DATA LISTING below:

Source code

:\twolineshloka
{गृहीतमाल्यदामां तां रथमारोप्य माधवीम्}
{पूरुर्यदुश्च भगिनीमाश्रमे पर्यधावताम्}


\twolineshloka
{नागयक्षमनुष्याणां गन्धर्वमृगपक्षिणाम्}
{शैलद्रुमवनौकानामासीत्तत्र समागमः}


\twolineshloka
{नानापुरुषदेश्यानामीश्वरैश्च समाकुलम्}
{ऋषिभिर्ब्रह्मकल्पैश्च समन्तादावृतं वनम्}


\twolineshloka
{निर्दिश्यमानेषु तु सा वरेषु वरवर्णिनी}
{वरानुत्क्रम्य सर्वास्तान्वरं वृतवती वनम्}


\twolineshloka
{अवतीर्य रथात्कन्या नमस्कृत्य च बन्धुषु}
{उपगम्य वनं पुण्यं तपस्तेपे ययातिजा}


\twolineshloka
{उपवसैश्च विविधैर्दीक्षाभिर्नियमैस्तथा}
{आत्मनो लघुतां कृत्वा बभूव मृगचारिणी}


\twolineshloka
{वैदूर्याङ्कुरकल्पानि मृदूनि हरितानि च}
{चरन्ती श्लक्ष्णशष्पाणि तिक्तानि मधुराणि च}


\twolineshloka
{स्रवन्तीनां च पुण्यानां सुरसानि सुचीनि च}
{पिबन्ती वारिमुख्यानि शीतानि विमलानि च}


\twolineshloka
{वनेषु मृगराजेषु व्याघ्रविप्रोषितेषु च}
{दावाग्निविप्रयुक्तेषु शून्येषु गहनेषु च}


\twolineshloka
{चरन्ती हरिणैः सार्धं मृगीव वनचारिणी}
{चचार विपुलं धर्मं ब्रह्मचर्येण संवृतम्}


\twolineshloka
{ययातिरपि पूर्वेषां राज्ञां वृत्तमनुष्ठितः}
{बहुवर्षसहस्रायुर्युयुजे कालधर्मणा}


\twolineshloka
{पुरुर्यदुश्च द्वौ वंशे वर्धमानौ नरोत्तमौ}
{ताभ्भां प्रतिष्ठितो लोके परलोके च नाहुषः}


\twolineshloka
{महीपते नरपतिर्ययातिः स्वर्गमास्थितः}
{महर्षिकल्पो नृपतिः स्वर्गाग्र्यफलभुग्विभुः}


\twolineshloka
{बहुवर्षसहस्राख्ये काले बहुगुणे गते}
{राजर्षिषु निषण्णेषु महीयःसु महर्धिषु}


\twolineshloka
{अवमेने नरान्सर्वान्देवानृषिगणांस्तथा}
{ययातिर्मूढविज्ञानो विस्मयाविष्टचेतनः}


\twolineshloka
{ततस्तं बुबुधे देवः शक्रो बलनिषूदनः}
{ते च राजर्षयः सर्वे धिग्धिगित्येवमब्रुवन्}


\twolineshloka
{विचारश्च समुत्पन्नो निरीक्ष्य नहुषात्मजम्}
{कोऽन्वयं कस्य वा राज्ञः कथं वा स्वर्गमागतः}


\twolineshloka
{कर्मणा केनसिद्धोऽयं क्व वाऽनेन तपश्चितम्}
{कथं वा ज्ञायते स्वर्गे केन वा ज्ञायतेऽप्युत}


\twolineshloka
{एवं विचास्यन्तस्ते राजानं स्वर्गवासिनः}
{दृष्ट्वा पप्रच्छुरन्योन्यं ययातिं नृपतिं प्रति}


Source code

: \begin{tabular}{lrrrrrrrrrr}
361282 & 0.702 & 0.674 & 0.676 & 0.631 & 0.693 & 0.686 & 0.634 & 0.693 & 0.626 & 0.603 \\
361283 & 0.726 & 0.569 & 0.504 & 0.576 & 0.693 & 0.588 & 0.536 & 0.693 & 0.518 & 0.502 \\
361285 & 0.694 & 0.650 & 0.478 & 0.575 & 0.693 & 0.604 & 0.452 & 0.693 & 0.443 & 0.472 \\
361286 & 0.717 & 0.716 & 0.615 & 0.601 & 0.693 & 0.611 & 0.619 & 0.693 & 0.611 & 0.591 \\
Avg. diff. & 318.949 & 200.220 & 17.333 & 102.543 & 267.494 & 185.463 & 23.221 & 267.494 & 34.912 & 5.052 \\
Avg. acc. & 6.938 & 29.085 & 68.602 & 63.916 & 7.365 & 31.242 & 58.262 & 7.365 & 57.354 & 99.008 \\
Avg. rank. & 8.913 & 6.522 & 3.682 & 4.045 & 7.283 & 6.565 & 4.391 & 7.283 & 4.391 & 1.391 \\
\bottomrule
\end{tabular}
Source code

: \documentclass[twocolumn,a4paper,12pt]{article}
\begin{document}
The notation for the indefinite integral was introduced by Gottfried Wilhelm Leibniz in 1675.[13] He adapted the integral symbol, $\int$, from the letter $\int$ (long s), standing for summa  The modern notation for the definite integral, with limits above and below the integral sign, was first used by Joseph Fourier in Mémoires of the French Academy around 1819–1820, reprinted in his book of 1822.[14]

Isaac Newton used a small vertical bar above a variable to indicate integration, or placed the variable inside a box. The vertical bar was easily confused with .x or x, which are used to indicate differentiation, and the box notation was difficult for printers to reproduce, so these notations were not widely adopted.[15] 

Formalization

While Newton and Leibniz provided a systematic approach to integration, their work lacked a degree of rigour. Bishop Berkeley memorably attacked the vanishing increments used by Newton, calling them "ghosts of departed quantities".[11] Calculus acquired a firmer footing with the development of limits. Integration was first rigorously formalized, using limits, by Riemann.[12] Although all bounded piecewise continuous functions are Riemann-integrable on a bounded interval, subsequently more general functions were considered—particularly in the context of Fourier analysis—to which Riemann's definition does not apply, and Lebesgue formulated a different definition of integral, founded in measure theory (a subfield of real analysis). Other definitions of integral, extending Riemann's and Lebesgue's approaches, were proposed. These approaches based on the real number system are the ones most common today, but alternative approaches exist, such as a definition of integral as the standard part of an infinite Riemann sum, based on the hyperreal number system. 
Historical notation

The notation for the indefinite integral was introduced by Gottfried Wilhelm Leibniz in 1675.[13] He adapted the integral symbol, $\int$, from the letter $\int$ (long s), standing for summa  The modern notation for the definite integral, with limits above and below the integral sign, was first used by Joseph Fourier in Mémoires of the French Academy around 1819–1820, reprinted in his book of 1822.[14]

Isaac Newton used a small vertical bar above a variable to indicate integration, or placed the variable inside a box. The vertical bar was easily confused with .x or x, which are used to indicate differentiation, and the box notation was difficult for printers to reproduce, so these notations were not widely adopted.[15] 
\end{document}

End of DATA LISTING.

» **WORK REQUEST**
Check each line of the entries above, and show every one holding the word "begin".

» **TASK OUTPUT**
: \begin{tabular}{lrrrrrrrrrr}
\begin{document}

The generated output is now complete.